Charles Baudelaire, the quintessential flâneur and poet of modernity’s shadows, offers not a celebration of what you drink, but why you should drink – or, more broadly, intoxicate yourself. His prose poem “Get Drunk” presents a radical, almost philosophical, argument for constant intoxication as the only defense against the tyranny of Time.
Always be drunk. That’s it. The great imperative. In order not to feel the horrible burden of Time bruise your shoulders, grinding you into the earth, Get drunk and stay drunk. But on what? On wine, poetry, virtue, whatever. But get drunk.

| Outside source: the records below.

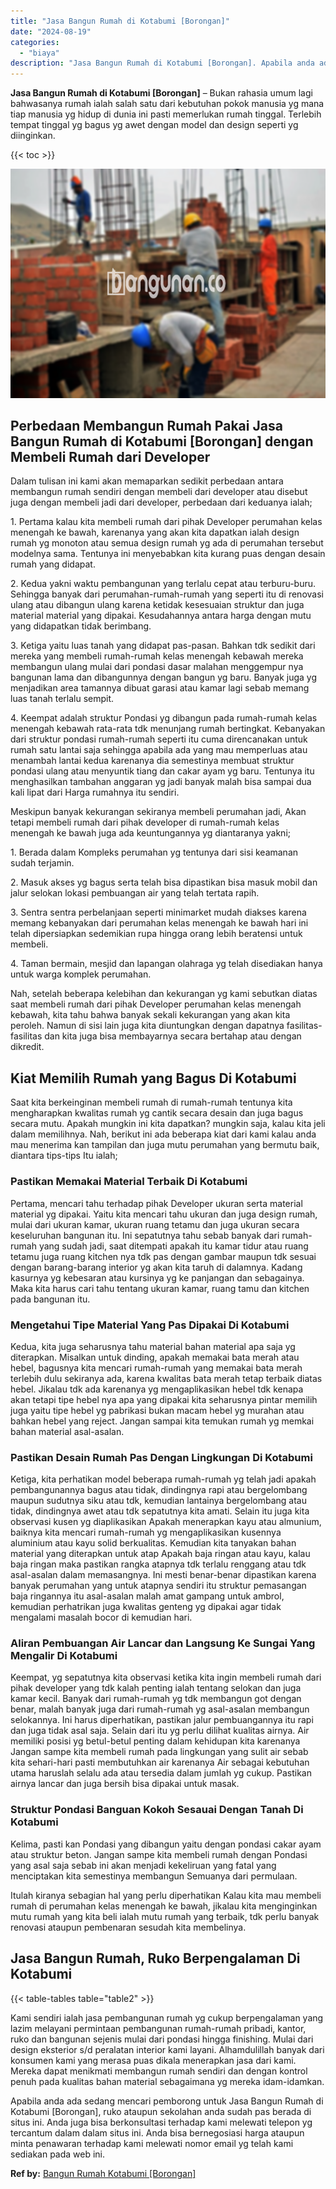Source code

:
 ```yaml
---
title: "Jasa Bangun Rumah di Kotabumi [Borongan]"
date: "2024-08-19"
categories: 
  - "biaya"
description: "Jasa Bangun Rumah di Kotabumi [Borongan]. Apabila anda ada sedang mencari pemborong untuk Jasa Bangun Rumah di Kotabumi [Borongan], ruko ataupun sekolahan..."
---
```


**Jasa Bangun Rumah di Kotabumi \[Borongan\]** – Bukan rahasia umum lagi bahwasanya rumah ialah salah satu dari kebutuhan pokok manusia yg mana tiap manusia yg hidup di dunia ini pasti memerlukan rumah tinggal. Terlebih tempat tinggal yg bagus yg awet dengan model dan design seperti yg diinginkan.

{{< toc >}}

![Jasa Bangun Rumah di Kotabumi [Borongan]](/images/borong-bangunan-44.png)

## Perbedaan Membangun Rumah Pakai Jasa Bangun Rumah di Kotabumi \[Borongan\] dengan Membeli Rumah dari Developer

Dalam tulisan ini kami akan memaparkan sedikit perbedaan antara membangun rumah sendiri dengan membeli dari developer atau disebut juga dengan membeli jadi dari developer, perbedaan dari keduanya ialah;

1\. Pertama kalau kita membeli rumah dari pihak Developer perumahan kelas menengah ke bawah, karenanya yang akan kita dapatkan ialah design rumah yg monoton atau semua design rumah yg ada di perumahan tersebut modelnya sama. Tentunya ini menyebabkan kita kurang puas dengan desain rumah yang didapat.

2\. Kedua yakni waktu pembangunan yang terlalu cepat atau terburu-buru. Sehingga banyak dari perumahan-rumah-rumah yang seperti itu di renovasi ulang atau dibangun ulang karena ketidak kesesuaian struktur dan juga material material yang dipakai. Kesudahannya antara harga dengan mutu yang didapatkan tidak berimbang.

3\. Ketiga yaitu luas tanah yang didapat pas-pasan. Bahkan tdk sedikit dari mereka yang membeli rumah-rumah kelas menengah kebawah mereka membangun ulang mulai dari pondasi dasar malahan menggempur nya bangunan lama dan dibangunnya dengan bangun yg baru. Banyak juga yg menjadikan area tamannya dibuat garasi atau kamar lagi sebab memang luas tanah terlalu sempit.

4\. Keempat adalah struktur Pondasi yg dibangun pada rumah-rumah kelas menengah kebawah rata-rata tdk menunjang rumah bertingkat. Kebanyakan dari struktur pondasi rumah-rumah seperti itu cuma direncanakan untuk rumah satu lantai saja sehingga apabila ada yang mau memperluas atau menambah lantai kedua karenanya dia semestinya membuat struktur pondasi ulang atau menyuntik tiang dan cakar ayam yg baru. Tentunya itu menghasilkan tambahan anggaran yg jadi banyak malah bisa sampai dua kali lipat dari Harga rumahnya itu sendiri.

Meskipun banyak kekurangan sekiranya membeli perumahan jadi, Akan tetapi membeli rumah dari pihak developer di rumah-rumah kelas menengah ke bawah juga ada keuntungannya yg diantaranya yakni;

1\. Berada dalam Kompleks perumahan yg tentunya dari sisi keamanan sudah terjamin.

2\. Masuk akses yg bagus serta telah bisa dipastikan bisa masuk mobil dan jalur selokan lokasi pembuangan air yang telah tertata rapih.

3\. Sentra sentra perbelanjaan seperti minimarket mudah diakses karena memang kebanyakan dari perumahan kelas menengah ke bawah hari ini telah dipersiapkan sedemikian rupa hingga orang lebih beratensi untuk membeli.

4\. Taman bermain, mesjid dan lapangan olahraga yg telah disediakan hanya untuk warga komplek perumahan.

Nah, setelah beberapa kelebihan dan kekurangan yg kami sebutkan diatas saat membeli rumah dari pihak Developer perumahan kelas menengah kebawah, kita tahu bahwa banyak sekali kekurangan yang akan kita peroleh. Namun di sisi lain juga kita diuntungkan dengan dapatnya fasilitas-fasilitas dan kita juga bisa membayarnya secara bertahap atau dengan dikredit.

## Kiat Memilih Rumah yang Bagus Di Kotabumi

Saat kita berkeinginan membeli rumah di rumah-rumah tentunya kita mengharapkan kwalitas rumah yg cantik secara desain dan juga bagus secara mutu. Apakah mungkin ini kita dapatkan? mungkin saja, kalau kita jeli dalam memilihnya. Nah, berikut ini ada beberapa kiat dari kami kalau anda mau menerima kan tampilan dan juga mutu perumahan yang bermutu baik, diantara tips-tips Itu ialah;

### Pastikan Memakai Material Terbaik Di Kotabumi

Pertama, mencari tahu terhadap pihak Developer ukuran serta material material yg dipakai. Yaitu kita mencari tahu ukuran dan juga design rumah, mulai dari ukuran kamar, ukuran ruang tetamu dan juga ukuran secara keseluruhan bangunan itu. Ini sepatutnya tahu sebab banyak dari rumah-rumah yang sudah jadi, saat ditempati apakah itu kamar tidur atau ruang tetamu juga ruang kitchen nya tdk pas dengan gambar maupun tdk sesuai dengan barang-barang interior yg akan kita taruh di dalamnya. Kadang kasurnya yg kebesaran atau kursinya yg ke panjangan dan sebagainya. Maka kita harus cari tahu tentang ukuran kamar, ruang tamu dan kitchen pada bangunan itu.

### Mengetahui Tipe Material Yang Pas Dipakai Di Kotabumi

Kedua, kita juga seharusnya tahu material bahan material apa saja yg diterapkan. Misalkan untuk dinding, apakah memakai bata merah atau hebel, bagusnya kita mencari rumah-rumah yang memakai bata merah terlebih dulu sekiranya ada, karena kwalitas bata merah tetap terbaik diatas hebel. Jikalau tdk ada karenanya yg mengaplikasikan hebel tdk kenapa akan tetapi tipe hebel nya apa yang dipakai kita seharusnya pintar memilih juga yaitu tipe hebel yg pabrikasi bukan macam hebel yg murahan atau bahkan hebel yang reject. Jangan sampai kita temukan rumah yg memkai bahan material asal-asalan.

### Pastikan Desain Rumah Pas Dengan Lingkungan Di Kotabumi

Ketiga, kita perhatikan model beberapa rumah-rumah yg telah jadi apakah pembangunannya bagus atau tidak, dindingnya rapi atau bergelombang maupun sudutnya siku atau tdk, kemudian lantainya bergelombang atau tidak, dindingnya awet atau tdk sepatutnya kita amati. Selain itu juga kita observasi kusen yg diaplikasikan Apakah menerapkan kayu atau almunium, baiknya kita mencari rumah-rumah yg mengaplikasikan kusennya aluminium atau kayu solid berkualitas. Kemudian kita tanyakan bahan material yang diterapkan untuk atap Apakah baja ringan atau kayu, kalau baja ringan maka pastikan rangka atapnya tdk terlalu renggang atau tdk asal-asalan dalam memasangnya. Ini mesti benar-benar dipastikan karena banyak perumahan yang untuk atapnya sendiri itu struktur pemasangan baja ringannya itu asal-asalan malah amat gampang untuk ambrol, kemudian perhatrikan juga kwalitas genteng yg dipakai agar tidak mengalami masalah bocor di kemudian hari.

### Aliran Pembuangan Air Lancar dan Langsung Ke Sungai Yang Mengalir Di Kotabumi

Keempat, yg sepatutnya kita observasi ketika kita ingin membeli rumah dari pihak developer yang tdk kalah penting ialah tentang selokan dan juga kamar kecil. Banyak dari rumah-rumah yg tdk membangun got dengan benar, malah banyak juga dari rumah-rumah yg asal-asalan membangun selokannya. Ini harus diperhatikan, pastikan jalur pembuangannya itu rapi dan juga tidak asal saja. Selain dari itu yg perlu dilihat kualitas airnya. Air memiliki posisi yg betul-betul penting dalam kehidupan kita karenanya Jangan sampe kita membeli rumah pada lingkungan yang sulit air sebab kita sehari-hari pasti membutuhkan air karenanya Air sebagai kebutuhan utama haruslah selalu ada atau tersedia dalam jumlah yg cukup. Pastikan airnya lancar dan juga bersih bisa dipakai untuk masak.

### Struktur Pondasi Banguan Kokoh Sesauai Dengan Tanah Di Kotabumi

Kelima, pasti kan Pondasi yang dibangun yaitu dengan pondasi cakar ayam atau struktur beton. Jangan sampe kita membeli rumah dengan Pondasi yang asal saja sebab ini akan menjadi kekeliruan yang fatal yang menciptakan kita semestinya membangun Semuanya dari permulaan.

Itulah kiranya sebagian hal yang perlu diperhatikan Kalau kita mau membeli rumah di perumahan kelas menengah ke bawah, jikalau kita menginginkan mutu rumah yang kita beli ialah mutu rumah yang terbaik, tdk perlu banyak renovasi ataupun pembenaran sesudah kita membelinya.

## Jasa Bangun Rumah, Ruko Berpengalaman Di Kotabumi

{{< table-tables table="table2" >}}

Kami sendiri ialah jasa pembangunan rumah yg cukup berpengalaman yang lazim melayani permintaan pembangunan rumah-rumah pribadi, kantor, ruko dan bangunan sejenis mulai dari pondasi hingga finishing. Mulai dari design eksterior s/d peralatan interior kami layani. Alhamdulillah banyak dari konsumen kami yang merasa puas dikala menerapkan jasa dari kami. Mereka dapat menikmati membangun rumah sendiri dan dengan kontrol penuh pada kualitas bahan material sebagaimana yg mereka idam-idamkan.

Apabila anda ada sedang mencari pemborong untuk Jasa Bangun Rumah di Kotabumi \[Borongan\], ruko ataupun sekolahan anda sudah pas berada di situs ini. Anda juga bisa berkonsultasi terhadap kami melewati telepon yg tercantum dalam dalam situs ini. Anda bisa bernegosiasi harga ataupun minta penawaran terhadap kami melewati nomor email yg telah kami sediakan pada web ini.

**Ref by:** [Bangun Rumah Kotabumi [Borongan]](https://id.wikipedia.org/wiki/Bangun)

And if you sometimes happen to wake up on the porches of a palace, in the green grass of a ditch, in the dismal loneliness of your own room, your drunkenness gone or disappearing, ask the wind, the wave, the star, the bird, the clock, ask everything that flees, everything that groans or rolls or sings, everything that speaks, ask what time it is;
And the wind, the wave, the star, the bird, the clock will answer you:
“Time to get drunk! In order to not be martyred slaves of Time, Get drunk and stay drunk. On wine, virtue, poetry, whatever.

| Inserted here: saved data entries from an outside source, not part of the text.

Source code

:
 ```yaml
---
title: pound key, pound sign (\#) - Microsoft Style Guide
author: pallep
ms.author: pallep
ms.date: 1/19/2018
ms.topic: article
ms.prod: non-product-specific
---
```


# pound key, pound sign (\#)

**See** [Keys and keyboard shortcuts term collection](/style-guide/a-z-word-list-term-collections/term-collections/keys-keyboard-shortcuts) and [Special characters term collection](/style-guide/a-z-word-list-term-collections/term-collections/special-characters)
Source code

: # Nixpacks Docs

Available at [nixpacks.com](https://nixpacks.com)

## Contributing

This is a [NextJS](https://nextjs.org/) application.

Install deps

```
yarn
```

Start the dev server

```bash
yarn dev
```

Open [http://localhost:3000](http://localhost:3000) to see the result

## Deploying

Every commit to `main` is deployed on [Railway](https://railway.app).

Baudelaire elevates “drunkenness” to a state of being, a necessary resistance against the relentless march of time and the crushing weight of existence. The flexibility of what you get drunk on – wine, poetry, virtue, “whatever” – highlights that the goal isn’t merely alcoholic escapism, but a disruption of sober consciousness that allows one to transcend the mundane and the oppressive. It’s a manifesto for altered perception as a means of survival in a hostile reality.
Emily Dickinson’s Transcendental Tippler: “I taste a liquor never brewed”
Emily Dickinson, known for her unique perspective and unconventional style, takes the idea of intoxication beyond the physical realm. In “I taste a liquor never brewed,” she describes a state of divine, natural intoxication derived not from earthly beverages, but from the sheer experience of existence itself – air, dew, endless summer days, and the vast blue sky.
I taste a liquor never brewed – From Tankards scooped in Pearl – Not all the Frankfort Berries Yield such an Alcohol!
Inebriate of air – am I – And Debauchee of Dew – Reeling – thro’ endless summer days – From inns of molten Blue –
When “Landlords” turn the drunken Bee Out of the Foxglove’s door – When Butterflies – renounce their “drams” – I shall but drink the more!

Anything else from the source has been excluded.